▸ EXERCISE OBJECTIVE: Find each line in the records below that contains the word "your", and copy it out.
BEGIN PROVIDED INFORMATION
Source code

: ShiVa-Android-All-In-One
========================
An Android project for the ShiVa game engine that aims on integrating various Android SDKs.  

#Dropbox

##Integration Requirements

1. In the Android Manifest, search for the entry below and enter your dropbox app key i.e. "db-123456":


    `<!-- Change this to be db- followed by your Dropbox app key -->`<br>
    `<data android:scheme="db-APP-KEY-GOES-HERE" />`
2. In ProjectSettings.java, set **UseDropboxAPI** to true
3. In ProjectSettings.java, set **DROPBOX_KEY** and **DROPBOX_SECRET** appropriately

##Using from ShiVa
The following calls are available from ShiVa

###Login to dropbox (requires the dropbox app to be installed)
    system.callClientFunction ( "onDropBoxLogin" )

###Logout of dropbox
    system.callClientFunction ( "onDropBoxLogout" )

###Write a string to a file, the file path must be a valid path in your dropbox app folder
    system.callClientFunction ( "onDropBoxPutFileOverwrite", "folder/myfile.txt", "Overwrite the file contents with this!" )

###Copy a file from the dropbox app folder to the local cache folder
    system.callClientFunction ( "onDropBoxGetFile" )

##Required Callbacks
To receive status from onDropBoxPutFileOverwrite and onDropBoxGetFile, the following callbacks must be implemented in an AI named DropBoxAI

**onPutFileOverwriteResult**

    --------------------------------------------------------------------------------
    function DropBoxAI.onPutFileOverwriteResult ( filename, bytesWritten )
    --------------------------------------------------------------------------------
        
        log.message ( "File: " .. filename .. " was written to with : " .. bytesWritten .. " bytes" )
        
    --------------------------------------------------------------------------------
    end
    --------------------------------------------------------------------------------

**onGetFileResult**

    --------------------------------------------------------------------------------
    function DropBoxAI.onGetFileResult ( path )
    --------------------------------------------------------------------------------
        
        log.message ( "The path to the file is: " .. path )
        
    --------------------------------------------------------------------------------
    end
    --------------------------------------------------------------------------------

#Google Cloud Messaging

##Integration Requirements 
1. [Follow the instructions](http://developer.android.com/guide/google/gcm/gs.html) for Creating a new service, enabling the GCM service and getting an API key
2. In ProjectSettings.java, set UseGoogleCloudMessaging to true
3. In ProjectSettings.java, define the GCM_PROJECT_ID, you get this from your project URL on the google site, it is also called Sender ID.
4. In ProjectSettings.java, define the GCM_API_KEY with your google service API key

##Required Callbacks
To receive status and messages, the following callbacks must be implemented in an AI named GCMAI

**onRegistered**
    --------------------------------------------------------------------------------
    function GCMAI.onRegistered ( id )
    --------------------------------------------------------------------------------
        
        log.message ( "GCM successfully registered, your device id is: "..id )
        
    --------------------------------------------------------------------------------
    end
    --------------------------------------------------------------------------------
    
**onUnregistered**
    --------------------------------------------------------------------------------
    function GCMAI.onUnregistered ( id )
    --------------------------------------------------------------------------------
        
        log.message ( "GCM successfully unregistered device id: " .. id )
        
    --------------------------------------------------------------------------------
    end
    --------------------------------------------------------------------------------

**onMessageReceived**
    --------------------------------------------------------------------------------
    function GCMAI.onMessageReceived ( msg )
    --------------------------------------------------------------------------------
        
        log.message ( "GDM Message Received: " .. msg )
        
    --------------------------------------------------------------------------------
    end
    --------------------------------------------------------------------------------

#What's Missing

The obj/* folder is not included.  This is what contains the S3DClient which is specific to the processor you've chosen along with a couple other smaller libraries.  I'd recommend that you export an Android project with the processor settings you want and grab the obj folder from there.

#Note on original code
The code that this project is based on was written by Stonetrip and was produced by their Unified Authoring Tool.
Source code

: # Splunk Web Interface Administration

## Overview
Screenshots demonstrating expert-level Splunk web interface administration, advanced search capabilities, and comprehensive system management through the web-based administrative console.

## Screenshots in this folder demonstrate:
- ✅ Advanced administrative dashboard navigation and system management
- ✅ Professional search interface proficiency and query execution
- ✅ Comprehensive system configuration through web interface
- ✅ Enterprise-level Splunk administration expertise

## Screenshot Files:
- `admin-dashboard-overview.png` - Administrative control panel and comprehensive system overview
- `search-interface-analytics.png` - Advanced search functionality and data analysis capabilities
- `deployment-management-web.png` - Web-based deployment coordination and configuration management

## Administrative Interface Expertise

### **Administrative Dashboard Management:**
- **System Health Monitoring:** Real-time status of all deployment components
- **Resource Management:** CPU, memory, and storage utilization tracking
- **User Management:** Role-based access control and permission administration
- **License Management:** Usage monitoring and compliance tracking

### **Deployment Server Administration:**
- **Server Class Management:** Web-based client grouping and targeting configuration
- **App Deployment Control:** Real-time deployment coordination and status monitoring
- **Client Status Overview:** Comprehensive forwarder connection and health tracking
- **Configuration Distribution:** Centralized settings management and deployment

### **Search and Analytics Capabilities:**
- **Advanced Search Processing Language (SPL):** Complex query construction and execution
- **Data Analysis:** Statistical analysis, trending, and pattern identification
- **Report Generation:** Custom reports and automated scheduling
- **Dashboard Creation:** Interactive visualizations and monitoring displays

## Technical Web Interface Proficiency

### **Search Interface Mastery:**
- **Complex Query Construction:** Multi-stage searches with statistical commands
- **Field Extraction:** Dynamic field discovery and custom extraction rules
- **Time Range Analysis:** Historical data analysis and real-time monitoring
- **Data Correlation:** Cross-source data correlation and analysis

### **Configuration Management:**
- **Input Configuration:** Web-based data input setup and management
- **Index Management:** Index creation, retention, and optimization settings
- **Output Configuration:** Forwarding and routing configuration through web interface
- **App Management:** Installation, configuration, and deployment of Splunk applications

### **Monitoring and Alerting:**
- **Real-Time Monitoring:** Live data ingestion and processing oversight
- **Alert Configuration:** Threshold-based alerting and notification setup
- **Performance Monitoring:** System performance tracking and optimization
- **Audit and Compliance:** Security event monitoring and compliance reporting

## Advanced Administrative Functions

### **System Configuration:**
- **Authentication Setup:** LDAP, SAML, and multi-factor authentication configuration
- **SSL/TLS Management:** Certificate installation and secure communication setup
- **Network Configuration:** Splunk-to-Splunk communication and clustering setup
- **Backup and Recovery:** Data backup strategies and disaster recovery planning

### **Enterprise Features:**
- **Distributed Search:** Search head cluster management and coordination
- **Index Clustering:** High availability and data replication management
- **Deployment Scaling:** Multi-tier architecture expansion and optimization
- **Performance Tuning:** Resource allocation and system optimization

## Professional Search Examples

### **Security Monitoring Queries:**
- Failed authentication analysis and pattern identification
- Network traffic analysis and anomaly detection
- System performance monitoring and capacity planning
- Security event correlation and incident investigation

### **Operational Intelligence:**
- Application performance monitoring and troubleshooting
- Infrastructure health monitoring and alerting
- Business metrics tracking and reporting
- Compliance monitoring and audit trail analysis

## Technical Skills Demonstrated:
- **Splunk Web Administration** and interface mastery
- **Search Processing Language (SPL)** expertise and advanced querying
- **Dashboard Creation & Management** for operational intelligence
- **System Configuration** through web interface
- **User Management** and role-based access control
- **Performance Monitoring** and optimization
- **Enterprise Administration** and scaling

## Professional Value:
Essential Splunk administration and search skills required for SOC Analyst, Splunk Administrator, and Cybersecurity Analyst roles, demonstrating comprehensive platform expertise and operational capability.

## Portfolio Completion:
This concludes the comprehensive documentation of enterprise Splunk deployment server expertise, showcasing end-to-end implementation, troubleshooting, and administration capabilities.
END PROVIDED INFORMATION
▸ RESPONSE AREA:
1. In the Android Manifest, search for the entry below and enter your dropbox app key i.e. "db-123456":
    `<!-- Change this to be db- followed by your Dropbox app key -->`<br>
###Write a string to a file, the file path must be a valid path in your dropbox app folder
3. In ProjectSettings.java, define the GCM_PROJECT_ID, you get this from your project URL on the google site, it is also called Sender ID.
4. In ProjectSettings.java, define the GCM_API_KEY with your google service API key
        log.message ( "GCM successfully registered, your device id is: "..id )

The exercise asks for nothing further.